Daily Comment (April 25, 2017)
by Bill O’Grady, Kaisa Stucke, and Thomas Wash
[Posted: 9:30 AM EDT] We are seeing some follow through from yesterday’s French election rally, although the magnitude is understandably less. The financial markets appear comfortable that Macron will win in the runoff, and with good reason. It would be a real shocker to see Le Pen overcome a 25-point deficit in the polls. To give this lead some context, most reliable polls put Dewey ahead of Truman by 17 points in late September 1948. However, this lead narrowed to a mere five points by the end of October. Macron’s lead is clearly more than what Dewey enjoyed and the time for Le Pen to narrow the gap is shorter.
Still, if the past year has told us anything it’s that surprises are possible. The European media is noting that Le Pen is out aggressively campaigning while Macron appears to be taking a breather. Dewey’s campaign was also low key. The elements of an upset are in place. Macron is a political novice; his support is broad but not very committed and he has no real party apparatus to boost the usual politicking that goes with elections. If the mainstream parties decide to adopt Macron as one of their own, which is what we expect, he will probably be the winner. But, if the wide margin breeds complacency, this election may be closer than expected. The one factor to watch, which is consistent with the Truman/Dewey contest, is a narrowing of the polls. If an upset is to come, look for the 25-point lead to narrow significantly going into the election on May 7.
The Trump administration has indicated that it wants a major corporate tax cut, lowering the highest rate to 15%. This is a massive cut.
As the horizontal line shows, this would be the lowest rate since 1937. Unlike the House plan, it doesn’t appear that Trump has offered any revenue offsets. A simple cut is estimated to boost the deficit by $2.4 trillion over the next decade. We suspect this proposal will land with a “thud” on Capitol Hill. Most Republicans will be quite uncomfortable with expanding the deficit, while Democrats will view the cut as a giveaway to upper income households and won’t support it.

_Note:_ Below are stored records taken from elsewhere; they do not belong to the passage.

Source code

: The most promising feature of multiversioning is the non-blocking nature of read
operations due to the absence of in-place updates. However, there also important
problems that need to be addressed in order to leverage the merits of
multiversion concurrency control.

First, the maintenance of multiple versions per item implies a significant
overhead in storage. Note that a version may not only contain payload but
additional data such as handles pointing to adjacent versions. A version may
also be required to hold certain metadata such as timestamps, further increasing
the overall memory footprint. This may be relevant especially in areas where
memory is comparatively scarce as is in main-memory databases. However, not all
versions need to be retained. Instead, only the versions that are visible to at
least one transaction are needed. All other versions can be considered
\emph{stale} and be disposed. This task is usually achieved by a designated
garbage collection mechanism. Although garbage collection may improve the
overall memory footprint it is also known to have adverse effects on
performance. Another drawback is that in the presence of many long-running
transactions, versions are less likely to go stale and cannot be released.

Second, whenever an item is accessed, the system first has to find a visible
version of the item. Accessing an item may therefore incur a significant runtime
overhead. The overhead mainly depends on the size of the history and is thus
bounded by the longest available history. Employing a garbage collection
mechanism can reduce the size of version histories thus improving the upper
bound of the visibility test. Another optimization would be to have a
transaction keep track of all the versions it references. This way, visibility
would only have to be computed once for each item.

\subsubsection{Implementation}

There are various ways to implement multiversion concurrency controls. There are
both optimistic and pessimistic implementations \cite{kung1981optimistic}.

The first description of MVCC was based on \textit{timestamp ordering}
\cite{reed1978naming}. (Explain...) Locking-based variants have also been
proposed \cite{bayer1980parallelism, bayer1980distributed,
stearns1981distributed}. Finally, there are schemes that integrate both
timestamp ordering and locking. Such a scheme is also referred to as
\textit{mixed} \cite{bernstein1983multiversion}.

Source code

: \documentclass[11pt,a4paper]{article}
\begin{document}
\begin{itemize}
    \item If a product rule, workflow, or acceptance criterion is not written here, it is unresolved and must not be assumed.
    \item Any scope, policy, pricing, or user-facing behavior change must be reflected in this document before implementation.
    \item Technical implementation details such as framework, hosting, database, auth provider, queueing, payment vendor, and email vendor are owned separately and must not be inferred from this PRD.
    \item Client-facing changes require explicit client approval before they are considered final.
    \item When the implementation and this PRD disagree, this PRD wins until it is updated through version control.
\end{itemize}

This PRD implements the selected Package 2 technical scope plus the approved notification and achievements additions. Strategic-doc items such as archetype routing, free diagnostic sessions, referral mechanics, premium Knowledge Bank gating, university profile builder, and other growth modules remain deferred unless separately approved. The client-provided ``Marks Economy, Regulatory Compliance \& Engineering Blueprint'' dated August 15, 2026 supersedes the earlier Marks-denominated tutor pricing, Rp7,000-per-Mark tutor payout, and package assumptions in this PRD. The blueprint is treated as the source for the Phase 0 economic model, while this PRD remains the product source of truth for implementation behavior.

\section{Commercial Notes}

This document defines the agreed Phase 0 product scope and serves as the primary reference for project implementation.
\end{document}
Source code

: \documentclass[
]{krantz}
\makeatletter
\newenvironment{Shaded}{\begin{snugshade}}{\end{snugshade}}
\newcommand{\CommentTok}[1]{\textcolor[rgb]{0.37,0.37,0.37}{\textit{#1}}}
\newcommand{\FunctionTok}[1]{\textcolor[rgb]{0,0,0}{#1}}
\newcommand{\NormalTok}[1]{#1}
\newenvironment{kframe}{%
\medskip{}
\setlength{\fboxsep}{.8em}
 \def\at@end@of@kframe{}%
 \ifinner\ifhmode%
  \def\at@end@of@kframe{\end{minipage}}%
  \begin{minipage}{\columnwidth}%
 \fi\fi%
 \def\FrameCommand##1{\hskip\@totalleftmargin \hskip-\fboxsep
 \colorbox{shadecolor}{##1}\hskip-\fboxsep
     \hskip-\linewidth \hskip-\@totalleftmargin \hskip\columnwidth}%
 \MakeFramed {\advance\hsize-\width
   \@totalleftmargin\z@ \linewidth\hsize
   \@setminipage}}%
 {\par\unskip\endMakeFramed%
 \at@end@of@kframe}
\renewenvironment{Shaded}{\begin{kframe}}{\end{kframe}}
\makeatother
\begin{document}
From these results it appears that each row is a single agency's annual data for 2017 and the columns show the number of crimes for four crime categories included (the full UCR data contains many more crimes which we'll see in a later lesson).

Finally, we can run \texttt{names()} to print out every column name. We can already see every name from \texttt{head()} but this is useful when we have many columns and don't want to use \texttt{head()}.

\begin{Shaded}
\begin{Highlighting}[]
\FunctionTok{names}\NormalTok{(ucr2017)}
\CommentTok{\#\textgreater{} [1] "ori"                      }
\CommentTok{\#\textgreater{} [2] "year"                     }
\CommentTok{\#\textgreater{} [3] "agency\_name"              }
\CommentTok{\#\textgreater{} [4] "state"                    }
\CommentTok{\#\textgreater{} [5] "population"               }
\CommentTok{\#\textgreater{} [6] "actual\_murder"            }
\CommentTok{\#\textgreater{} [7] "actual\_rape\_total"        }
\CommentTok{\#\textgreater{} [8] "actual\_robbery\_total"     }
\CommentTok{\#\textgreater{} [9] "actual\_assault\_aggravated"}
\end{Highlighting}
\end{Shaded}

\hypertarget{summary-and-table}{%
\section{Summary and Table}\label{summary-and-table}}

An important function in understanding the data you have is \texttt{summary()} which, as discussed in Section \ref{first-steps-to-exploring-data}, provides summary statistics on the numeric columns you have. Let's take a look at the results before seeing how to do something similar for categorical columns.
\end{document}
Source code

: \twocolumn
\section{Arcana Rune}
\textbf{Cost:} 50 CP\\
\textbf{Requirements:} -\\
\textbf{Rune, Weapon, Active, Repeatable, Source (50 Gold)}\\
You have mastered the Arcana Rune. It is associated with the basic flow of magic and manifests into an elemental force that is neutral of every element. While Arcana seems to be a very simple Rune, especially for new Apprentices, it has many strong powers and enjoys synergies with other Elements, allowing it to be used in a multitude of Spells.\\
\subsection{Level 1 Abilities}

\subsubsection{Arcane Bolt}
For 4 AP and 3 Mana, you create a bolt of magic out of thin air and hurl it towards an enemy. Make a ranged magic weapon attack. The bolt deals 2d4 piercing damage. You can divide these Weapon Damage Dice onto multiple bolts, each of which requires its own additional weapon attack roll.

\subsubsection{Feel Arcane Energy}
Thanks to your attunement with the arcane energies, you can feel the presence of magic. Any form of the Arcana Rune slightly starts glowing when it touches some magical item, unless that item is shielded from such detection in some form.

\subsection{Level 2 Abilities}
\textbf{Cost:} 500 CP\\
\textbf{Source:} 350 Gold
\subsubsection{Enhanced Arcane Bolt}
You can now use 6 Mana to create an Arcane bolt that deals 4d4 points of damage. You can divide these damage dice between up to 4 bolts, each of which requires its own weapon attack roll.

Most public finance analysis suggests the incidence (who pays) of the corporate tax falls on households in the form of either higher prices or reduced dividends. Although the research is somewhat mixed, most analysis suggests that the incidence of the corporate tax falls more on upper income households.

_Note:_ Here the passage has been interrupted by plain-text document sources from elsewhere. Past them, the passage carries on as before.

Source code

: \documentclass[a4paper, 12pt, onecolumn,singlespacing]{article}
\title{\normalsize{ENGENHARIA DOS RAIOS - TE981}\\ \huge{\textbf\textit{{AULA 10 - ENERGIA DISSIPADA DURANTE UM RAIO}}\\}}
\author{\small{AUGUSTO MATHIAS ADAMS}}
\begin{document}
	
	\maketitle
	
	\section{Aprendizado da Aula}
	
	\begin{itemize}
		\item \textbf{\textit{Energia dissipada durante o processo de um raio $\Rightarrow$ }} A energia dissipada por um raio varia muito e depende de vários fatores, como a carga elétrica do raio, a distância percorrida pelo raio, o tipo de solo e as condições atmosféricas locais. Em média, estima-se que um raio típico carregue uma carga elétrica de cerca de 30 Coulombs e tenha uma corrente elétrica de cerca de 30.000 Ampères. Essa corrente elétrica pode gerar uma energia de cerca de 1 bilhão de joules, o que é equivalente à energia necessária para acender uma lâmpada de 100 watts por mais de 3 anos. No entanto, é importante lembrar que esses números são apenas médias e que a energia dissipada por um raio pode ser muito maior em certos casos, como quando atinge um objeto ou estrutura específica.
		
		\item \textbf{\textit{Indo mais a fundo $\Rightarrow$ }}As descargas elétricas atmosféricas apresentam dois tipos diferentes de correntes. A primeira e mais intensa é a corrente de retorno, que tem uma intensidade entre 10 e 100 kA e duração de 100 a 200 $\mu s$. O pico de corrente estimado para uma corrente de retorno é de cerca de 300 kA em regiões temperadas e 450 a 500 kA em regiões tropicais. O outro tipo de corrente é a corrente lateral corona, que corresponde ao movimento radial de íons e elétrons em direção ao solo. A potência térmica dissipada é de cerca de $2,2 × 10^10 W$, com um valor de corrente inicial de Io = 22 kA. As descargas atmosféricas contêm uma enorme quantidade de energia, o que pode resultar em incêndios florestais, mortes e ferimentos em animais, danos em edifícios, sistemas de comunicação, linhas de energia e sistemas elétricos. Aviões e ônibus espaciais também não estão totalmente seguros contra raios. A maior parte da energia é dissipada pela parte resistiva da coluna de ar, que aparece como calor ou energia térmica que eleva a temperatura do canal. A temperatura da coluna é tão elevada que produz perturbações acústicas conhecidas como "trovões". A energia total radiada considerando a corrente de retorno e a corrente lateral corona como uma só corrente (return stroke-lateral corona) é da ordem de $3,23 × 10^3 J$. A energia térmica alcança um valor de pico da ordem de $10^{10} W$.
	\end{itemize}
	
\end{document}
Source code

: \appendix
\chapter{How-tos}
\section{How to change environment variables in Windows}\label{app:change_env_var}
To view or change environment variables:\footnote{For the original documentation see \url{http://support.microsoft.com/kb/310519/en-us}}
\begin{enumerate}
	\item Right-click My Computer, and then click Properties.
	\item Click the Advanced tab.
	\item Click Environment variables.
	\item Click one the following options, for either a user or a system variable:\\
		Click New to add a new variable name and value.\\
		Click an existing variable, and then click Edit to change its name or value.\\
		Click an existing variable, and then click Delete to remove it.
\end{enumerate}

This chart shows the effective corporate tax rate by selected household income groups. Clearly, most of the tax falls on the highest income brackets.
Meanwhile, on trade, the administration announced it is implementing new tariffs on Canadian softwood. This issue has been a controversial one for some time. U.S. producers complain that Canadian softwood is subsidized by provincial governments. The tariffs will range from 3% to 24%. This dispute follows one in which the Canadians complained that the U.S. is subsidizing milk; a product from the milk used in cheese and yogurt is being exported to Canadian processors. Currently, Canada has decided to support its own dairy farmers to thwart U.S. dairy exports. These disputes indicate rising trade tensions. Reducing the trade deficit is something the president campaigned on and he appears to be taking increasingly aggressive steps in this direction. Given that these actions don’t require Congressional approval, quick action is possible in this arena. We will have more to say on this issue in the coming weeks.

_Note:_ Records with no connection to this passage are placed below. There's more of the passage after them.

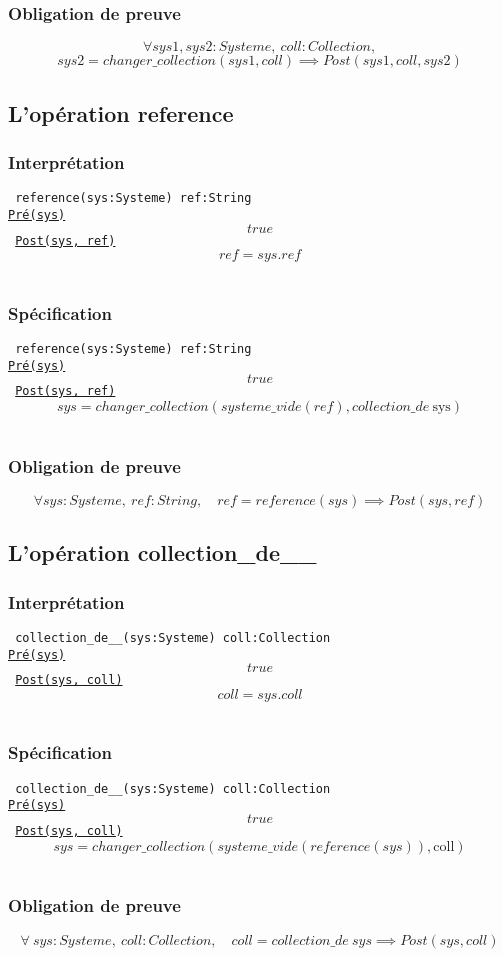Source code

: \documentclass{article}
\begin{document}
\subsubsection{Obligation de preuve}
$$ \forall sys1,sys2:Systeme,\ coll:Collection,$$
$$ sys2 = changer\_collection(sys1, coll) \implies Post(sys1, coll, sys2)$$

\subsection{L'opération reference}
\subsubsection{Interprétation}
{\tt
reference(sys:Systeme) ref:String\\
\underline{Pré(sys)}
$$ true $$
\underline{Post(sys, ref)}
$$ ref = sys.ref $$
}

\subsubsection{Spécification}
{\tt
reference(sys:Systeme) ref:String\\
\underline{Pré(sys)}
$$ true $$
\underline{Post(sys, ref)}
$$ sys = changer\_collection(systeme\_vide(ref), collection\_de\ \text{sys}) $$
}

\subsubsection{Obligation de preuve}
$$ \forall sys:Systeme,\ ref:String,\quad ref = reference(sys) \implies Post(sys, ref) $$

\subsection{L'opération collection\_de\_\_}
\subsubsection{Interprétation}
{\tt
collection\_de\_\_(sys:Systeme) coll:Collection\\
\underline{Pré(sys)}
$$ true $$
\underline{Post(sys, coll)}
$$ coll = sys.coll $$
}

\subsubsection{Spécification}
{\tt
collection\_de\_\_(sys:Systeme) coll:Collection\\
\underline{Pré(sys)}
$$ true $$
\underline{Post(sys, coll)}
$$ sys = changer\_collection(systeme\_vide(reference(sys)), \text{coll}) $$
}

\subsubsection{Obligation de preuve}
$$ \forall\ sys:Systeme,\ coll:Collection,\quad coll = collection\_de\ sys \implies Post(sys, coll)$$



\end{document}
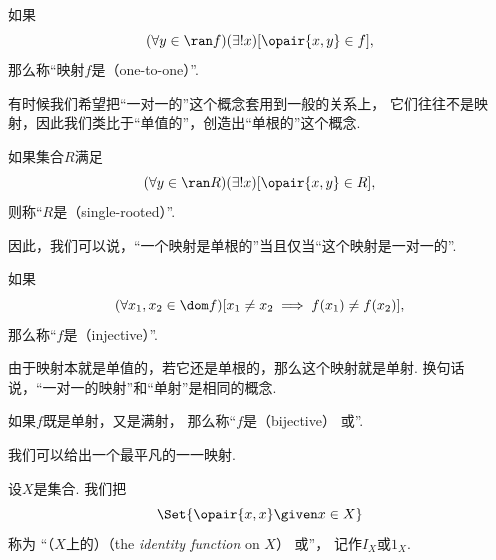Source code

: 如果\begin{equation*}
	(\forall y \in \ran f)
	(\exists! x)
	[\opair{x,y} \in f],
\end{equation*}
那么称“映射\(f\)是（one-to-one）”.

有时候我们希望把“一对一的”这个概念套用到一般的关系上，
它们往往不是映射，因此我们类比于“单值的”，创造出“单根的”这个概念.
\begin{definition}
如果集合\(R\)满足\begin{equation*}
	(\forall y \in \ran R)
	(\exists! x)
	[\opair{x,y} \in R],
\end{equation*}
则称“\(R\)是（single-rooted）”.
\end{definition}

因此，我们可以说，“一个映射是单根的”当且仅当“这个映射是一对一的”.

如果\begin{equation*}
	(\forall x_1, x_2 \in \dom f)
	[x_1 \neq x_2 \implies f(x_1) \neq f(x_2)],
\end{equation*}
那么称“\(f\)是（injective）”.

由于映射本就是单值的，若它还是单根的，那么这个映射就是单射.
换句话说，“一对一的映射”和“单射”是相同的概念.

如果\(f\)既是单射，又是满射，
那么称“\(f\)是（bijective）
或”.

我们可以给出一个最平凡的一一映射.
\begin{definition}
设\(X\)是集合.
我们把\begin{equation*}
	\Set{ \opair{x,x} \given x \in X }
\end{equation*}称为
“（\(X\)上的）（the \emph{identity function} on \(X\)）
或”，
记作\(I_X\)或\(1_X\).
\end{definition}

Although a government shutdown on Saturday is possible, it does appear unlikely. President Trump offered “flexibility” on the border wall, suggesting he will accept just about anything that promises something with regard to the proposal. At this point, neither party appears keen on taking the potential blame for a closure. In past shutdowns, the Freedom Caucus was more than willing to accept responsibility for this action. Since no one wants to bear the blame, it’s unlikely that a shutdown will happen. Instead, look for a continuing resolution to keep the government funded.